Mais personne ne veut faire ça parce que si on fait ça,
on tue la mondialisation financière, on tue les plus grandes
banques mondiales, on tue leur capacité à prêter
dans leur pays, on tue la croissance mondiale. A côté de
ça la crise de 1929, c'est une partie de plaisir. Donc personne
ne veut faire ça et c'est pour ça qu'on ne peut pas envoyer
cette bombe nucléaire sur les paradis fiscaux: ils ont pris une
place trop importante dans la façon dont les banques et les multinationales
s'organisent au niveau mondial. On fait exploser l'économie mondiale
si on tue les paradis fiscaux. C'est pour ça qu'il faut trouver,
peut-être des mesures qui sont insatisfaisantes pour les gens
qui veulent se battre au jour le jour, mais on ne peut être que
réformiste en matière de lutte contre les paradis fiscaux.
On ne peut pas envoyer la cavalerie et les chars pour détruire
les paradis fiscaux. Ca nous oblige, de par la place extrêmement
importante qu'ils ont prise, si on ne veut pas faire sauter le système,
à trouver les moyens politiques pour essayer de les encadrer
petit-à-petit. On a vu au sein de l'EU et au sein de certaines
politiques nationales que c'était possible.
Pascale Fourier
: Alors j'ai la question la plus sotte du siècle ... Ce que vous
dites là, c'est profondément immoral. Mais les entreprises
qui utilisent les paradis fiscaux, moralement parlant, ça ne
leur pose pas de problème de ne pas payer d'impôts pour
permettre par exemple à la France de se développer???
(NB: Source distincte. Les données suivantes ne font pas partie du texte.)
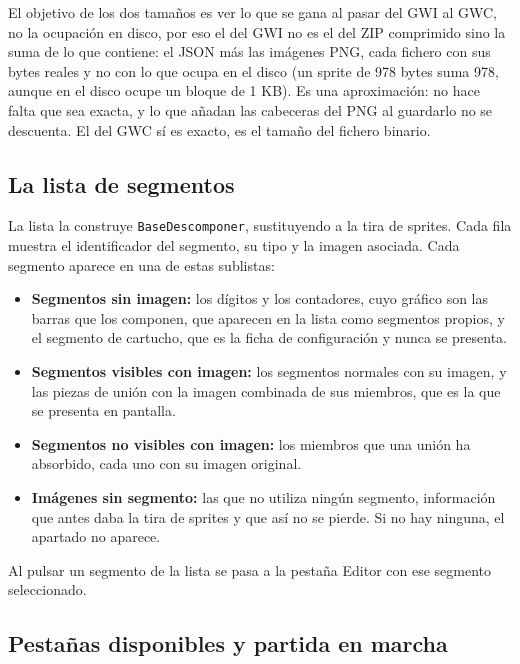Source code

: El objetivo de los dos tamaños es ver lo que se gana al pasar del GWI
al GWC, no la ocupación en disco, por eso el del GWI no es el del ZIP
comprimido sino la suma de lo que contiene: el JSON más las imágenes
PNG, cada fichero con sus bytes reales y no con lo que ocupa en el
disco (un sprite de 978 bytes suma 978, aunque en el disco ocupe un
bloque de 1 KB). Es una aproximación: no hace falta que sea exacta, y
lo que añadan las cabeceras del PNG al guardarlo no se descuenta. El
del GWC sí es exacto, es el tamaño del fichero binario.

\subsection{La lista de segmentos}
\label{sec:F5I7Lista}

La lista la construye \texttt{BaseDescomponer}, sustituyendo a la tira
de sprites. Cada fila muestra el identificador del segmento, su tipo y
la imagen asociada. Cada segmento aparece en una de estas sublistas:

\begin{itemize}
	\item \textbf{Segmentos sin imagen:} los dígitos y los contadores,
	cuyo gráfico son las barras que los componen, que aparecen en la
	lista como segmentos propios, y el segmento de cartucho, que es la
	ficha de configuración y nunca se presenta.

	\item \textbf{Segmentos visibles con imagen:} los segmentos normales
	con su imagen, y las piezas de unión con la imagen combinada de sus
	miembros, que es la que se presenta en pantalla.

	\item \textbf{Segmentos no visibles con imagen:} los miembros que
	una unión ha absorbido, cada uno con su imagen original.

	\item \textbf{Imágenes sin segmento:} las que no utiliza ningún
	segmento, información que antes daba la tira de sprites y que así
	no se pierde. Si no hay ninguna, el apartado no aparece.
\end{itemize}

Al pulsar un segmento de la lista se pasa a la pestaña Editor con ese segmento seleccionado.

\subsection{Pestañas disponibles y partida en marcha}
\label{sec:F5I7Estados}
... parce qu'on leur offre quand même des infrastructures routières,
l'enseignement qui permet qu'ils aient des personnes bien formées,
etc, etc ... Moi je les trouve mignons de ne pas payer les impôts,
mais pourtant ils s'en servent, de nos impôts ...
Christian Chavagneux
: Jusqu'à présent, ça ne posait absolument aucun
problème moral. L'élément d'optimisme qu'on a eu
l'année dernière, c'est qu'il y a quatre grands cabinets
de comptabilité internationaux qui aident les entreprises à
utiliser les paradis fiscaux, et tous les quatre, de manière
non coordonnée, ont envoyé l'année dernière
un texte aux plus grandes multinationales qui sont leurs clientes en
leur disant: " Attention, le risque de réputation que vous
prenez quand votre produit est associé à des pratiques
fiscales douteuses augmente. Les gens acceptent de moins en moins qu'on
leur dise: "Telle entreprise qui est une marque connue, regardez,
on a encore prouvé que c'étaient des gros utilisateurs
des paradis fiscaux, que c'étaient des fraudeurs, etc".
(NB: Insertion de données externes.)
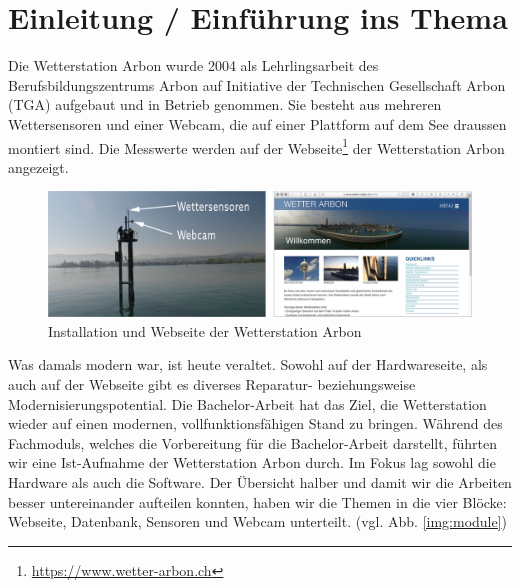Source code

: \section*{Einleitung / Einführung ins Thema}

\newline
{}\newline
{}\newline

Die Wetterstation Arbon wurde 2004 als Lehrlingsarbeit des Berufsbildungszentrums Arbon auf Initiative der Technischen Gesellschaft Arbon (TGA) aufgebaut und in Betrieb genommen. Sie besteht aus mehreren Wettersensoren und einer Webcam, die auf einer Plattform auf dem See draussen montiert sind. Die Messwerte werden auf der Webseite\footnote{ \url{https://www.wetter-arbon.ch}}  der Wetterstation Arbon angezeigt.

\begin{figure}[h!]
	\centering
	\includegraphics[width=1\linewidth]{img/kombi}
	\caption{Installation und Webseite der Wetterstation Arbon}
	\label{img:wetterstation}
\end{figure}

Was damals modern war, ist heute veraltet. Sowohl auf der Hardwareseite, als auch auf der Webseite gibt es diverses Reparatur- beziehungsweise Modernisierungspotential. Die Bachelor-Arbeit hat das Ziel, die Wetterstation wieder auf einen modernen, vollfunktionsfähigen Stand zu bringen. Während des Fachmoduls, welches die Vorbereitung für die Bachelor-Arbeit darstellt, führten wir eine Ist-Aufnahme der Wetterstation Arbon durch. Im Fokus lag sowohl die Hardware als auch die Software. Der Übersicht halber und damit wir die Arbeiten besser untereinander aufteilen konnten, haben wir die Themen in die vier Blöcke:  Webseite, Datenbank, Sensoren und Webcam unterteilt. (vgl. Abb. \ref{img:module})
Le risque augmente". Donc tous ces gens qui vivent de la fraude
fiscale en aidant les entreprises, toute l'année dernière
ont dit: "Attention le risque de réputation maintenant devient
de plus en plus grand. Les gens acceptent de moins en moins éthiquement
et moralement ce genre de comportement". Donc pour eux qui vendent
ces produits de fraude fiscale, si demain ils vendent des produits pour
diminuer la fraude fiscale, ils se feront toujours de grosses commissions....
Donc eux sont prêt vraiment à passer d'un côté
ou de l'autre de la barrière, peu importe du moment que ça
leur rapporte de l'argent! Mais si du côté des multinationales
on commence à se dire: "Attention, être associé
à des pratiques fiscales douteuses, ça devient dangereux",
ça veut dire que la pression de la société civile
peut jouer un rôle important. Aujourd'hui on parle de responsabilité
environnementale ou sociale des entreprises, si demain grâce à
la pression de la société civile on avait un petit peu
plus de pression en faveur d'une meilleure responsabilité fiscale
des entreprises, ça pourrait peut-être jouer. Parce que
le "name and shame" comme disent les Anglo-Saxons, nommer
pour faire honte, en pointant du doigt des entreprises aux pratiques
fiscales douteuses, peut-être que ça peut marcher.